I was wandering around Cracked.com and recently came upon this gem of movie trivia, which was incidentally highly relevant to the Promotional mix we studied in class. Among the types of advertising media, it could be argued that the most subtle and overlooked could be brands placed within movies. When aware of this median, we may occasionally note certain brands prominently displayed within popular films, but usually seamlessly and not detracting from the experience.

“Mac and Me” (1988) was a movie constructed entirely for the purpose of shameless marketing, unrepentantly parroting the virtues of McDonalds, Sears, Coca-Cola and skittles. With its alien-in-suburbia plot rather obviously ripped off of the popular ET, it was described by Leonard Maltin as “more like a TV commercial than a movie.”

Mac and Me

Needless to say, “Mac and Me” effortlessly sweep the Razzie Awards that year, and garnered immense negative criticism, including an astounding 0% rating on Rotten Tomatoes.
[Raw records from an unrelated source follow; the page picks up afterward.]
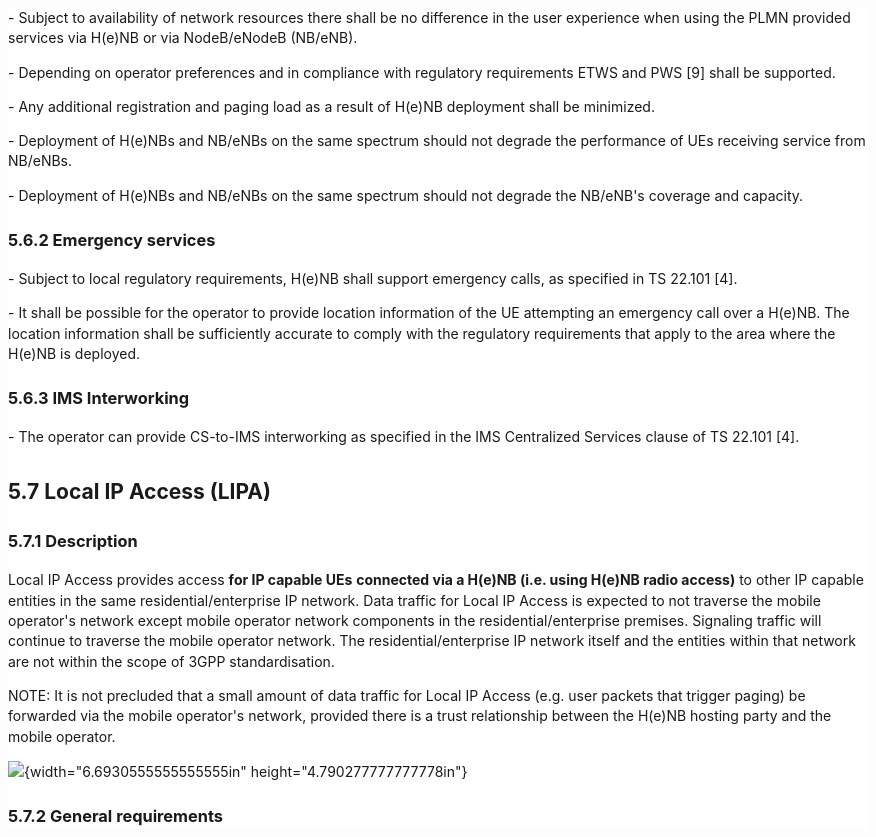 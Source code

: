 \- Subject to availability of network resources there shall be no
difference in the user experience when using the PLMN provided services
via H(e)NB or via NodeB/eNodeB (NB/eNB).

\- Depending on operator preferences and in compliance with regulatory
requirements ETWS and PWS \[9\] shall be supported.

\- Any additional registration and paging load as a result of H(e)NB
deployment shall be minimized.

\- Deployment of H(e)NBs and NB/eNBs on the same spectrum should not
degrade the performance of UEs receiving service from NB/eNBs.

\- Deployment of H(e)NBs and NB/eNBs on the same spectrum should not
degrade the NB/eNB's coverage and capacity.

### 5.6.2 Emergency services

\- Subject to local regulatory requirements, H(e)NB shall support
emergency calls, as specified in TS 22.101 \[4\].

\- It shall be possible for the operator to provide location information
of the UE attempting an emergency call over a H(e)NB. The location
information shall be sufficiently accurate to comply with the regulatory
requirements that apply to the area where the H(e)NB is deployed.

### 5.6.3 IMS Interworking

\- The operator can provide CS-to-IMS interworking as specified in the
IMS Centralized Services clause of TS 22.101 \[4\].

5.7 Local IP Access (LIPA)
--------------------------

### 5.7.1 Description

Local IP Access provides access **for IP capable UEs** **connected via a
H(e)NB (i.e. using H(e)NB radio access)** to other IP capable entities
in the same residential/enterprise IP network. Data traffic for Local IP
Access is expected to not traverse the mobile operator's network except
mobile operator network components in the residential/enterprise
premises. Signaling traffic will continue to traverse the mobile
operator network. The residential/enterprise IP network itself and the
entities within that network are not within the scope of 3GPP
standardisation.

NOTE: It is not precluded that a small amount of data traffic for Local
IP Access (e.g. user packets that trigger paging) be forwarded via the
mobile operator\'s network, provided there is a trust relationship
between the H(e)NB hosting party and the mobile operator.

![](media/image3.wmf){width="6.6930555555555555in"
height="4.790277777777778in"}

### 5.7.2 General requirements
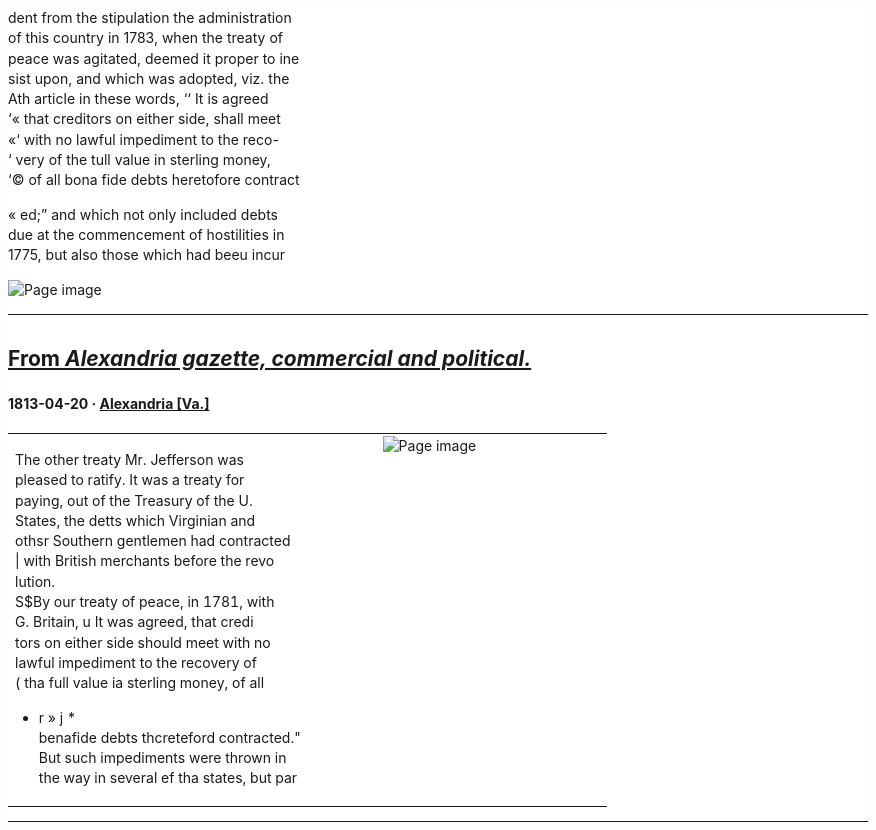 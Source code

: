   
dent from the stipulation the administration  
of this country in 1783, when the treaty of  
peace was agitated, deemed it proper to ine  
sist upon, and which was adopted, viz. the  
Ath article in these words, ‘‘ It is agreed  
‘« that creditors on either side, shall meet  
«‘ with no lawful impediment to the reco-  
‘ very of the tull value in sterling money,  
‘© of all bona fide debts heretofore contract  
  
« ed;” and which not only included debts  
due at the commencement of hostilities in  
1775, but also those which had beeu incur
</td><td style="width: 50%; max-height: 75%; margin: auto; display: block;">
<img alt="Page image" src="https://iiif.archive.org/image/iiif/2/sim_cobbetts-weekly-political-register_1808-03-19_13_12%2Fsim_cobbetts-weekly-political-register_1808-03-19_13_12_jp2.zip%2Fsim_cobbetts-weekly-political-register_1808-03-19_13_12_jp2%2Fsim_cobbetts-weekly-political-register_1808-03-19_13_12_0012.jp2/pct:47.63099219620959,74.52830188679245,36.45484949832776,15.269042627533194/600,/0/default.jpg"/>
</td>
</tr></table>

---

## [From _Alexandria gazette, commercial and political._](https://www.loc.gov/resource/sn84024014/1813-04-20/ed-1/?sp=2)

#### 1813-04-20 &middot; [Alexandria [Va.]](http://dbpedia.org/resource/Alexandria%2C_Virginia)

<table style="width: 100%;"><tr><td style="width: 50%">

  
The other treaty Mr. Jefferson was  
pleased to ratify. It was a treaty for  
paying, out of the Treasury of the U.  
States, the detts which Virginian and  
othsr Southern gentlemen had contracted  
| with British merchants before the revo­  
lution.  
S$By our treaty of peace, in 1781, with  
G. Britain, u It was agreed, that credi­  
tors on either side should meet with no  
lawful impediment to the recovery of  
( tha full value ia sterling money, of all  
  
* r » j *  
benafide debts thcreteford contracted.&quot;  
But such impediments were thrown in  
the way in several ef tha states, but par
</td><td style="width: 50%; max-height: 75%; margin: auto; display: block;">
<img alt="Page image" src="https://tile.loc.gov/image-services/iiif/service:ndnp:vi:batch_vi_greenjackets_ver02:data:sn84024014:00414216171:1813042001:0092/pct:52.0156683531908,5.95904795239762,39.649638213372505,87.2622797806557/!600,600/0/default.jpg"/>
</td>
</tr></table>

--- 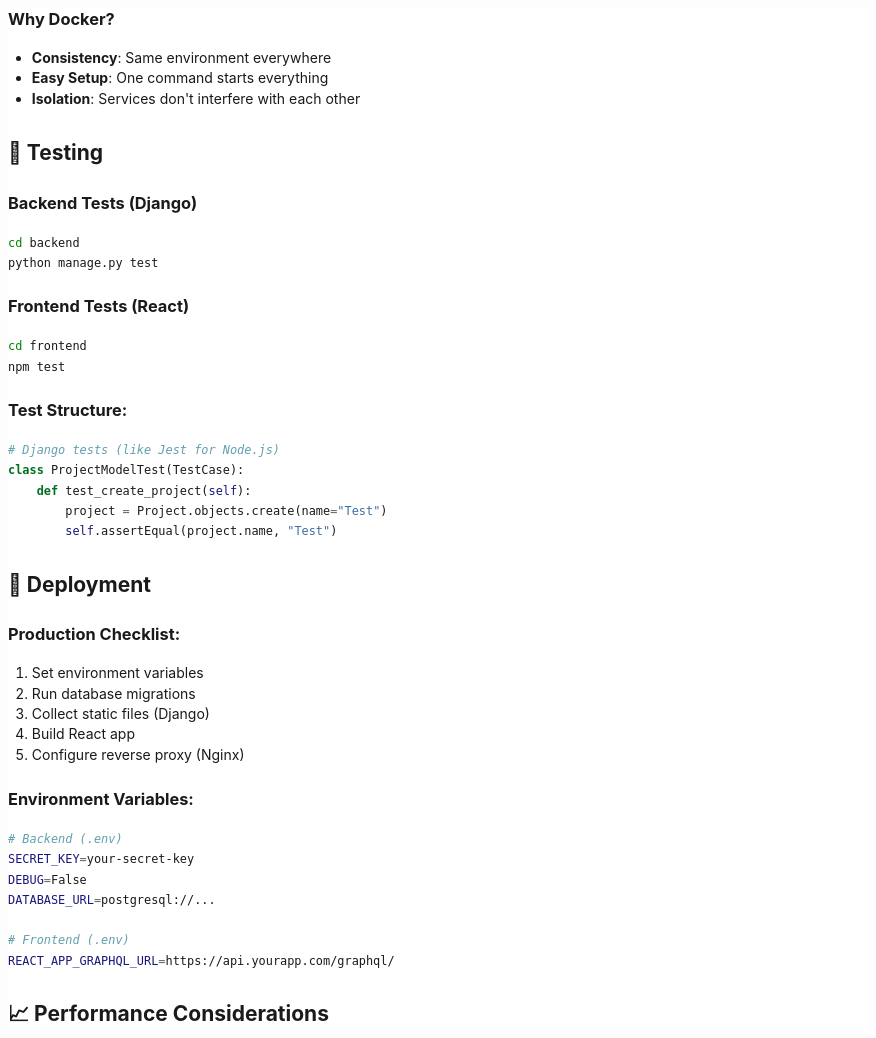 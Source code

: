 ### Why Docker?
- **Consistency**: Same environment everywhere
- **Easy Setup**: One command starts everything
- **Isolation**: Services don't interfere with each other

## 🧪 Testing

### Backend Tests (Django)
```bash
cd backend
python manage.py test
```

### Frontend Tests (React)
```bash
cd frontend
npm test
```

### Test Structure:
```python
# Django tests (like Jest for Node.js)
class ProjectModelTest(TestCase):
    def test_create_project(self):
        project = Project.objects.create(name="Test")
        self.assertEqual(project.name, "Test")
```

## 🚀 Deployment

### Production Checklist:
1. Set environment variables
2. Run database migrations
3. Collect static files (Django)
4. Build React app
5. Configure reverse proxy (Nginx)

### Environment Variables:
```bash
# Backend (.env)
SECRET_KEY=your-secret-key
DEBUG=False
DATABASE_URL=postgresql://...

# Frontend (.env)
REACT_APP_GRAPHQL_URL=https://api.yourapp.com/graphql/
```

## 📈 Performance Considerations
Perhaps the only consoling part would be how the sheer absurdity of the movie still attracts publicity to the film itself. We could take a reminder from this marketing scheme, that like co-branding, co-marketing, sponsorships or any other joint marketing method, integrating the products together in such a way to positively improve public perception is a crucial step. Especially for a well known brand in a mature market such as McDonalds, the purpose is not to saturate potential consumers through every possible communication channel, but to persuade them of the superiority of the products, of which little aliens in a poorly scripted movie is of little utility. There was no real marketing strategy behind this decision, with no new products being released, no specific segment being targeted and no objected specified. While occasionally, we do see movie advertisements that make us cringe, we have hopefully stepped past these clumsy yet amusing efforts.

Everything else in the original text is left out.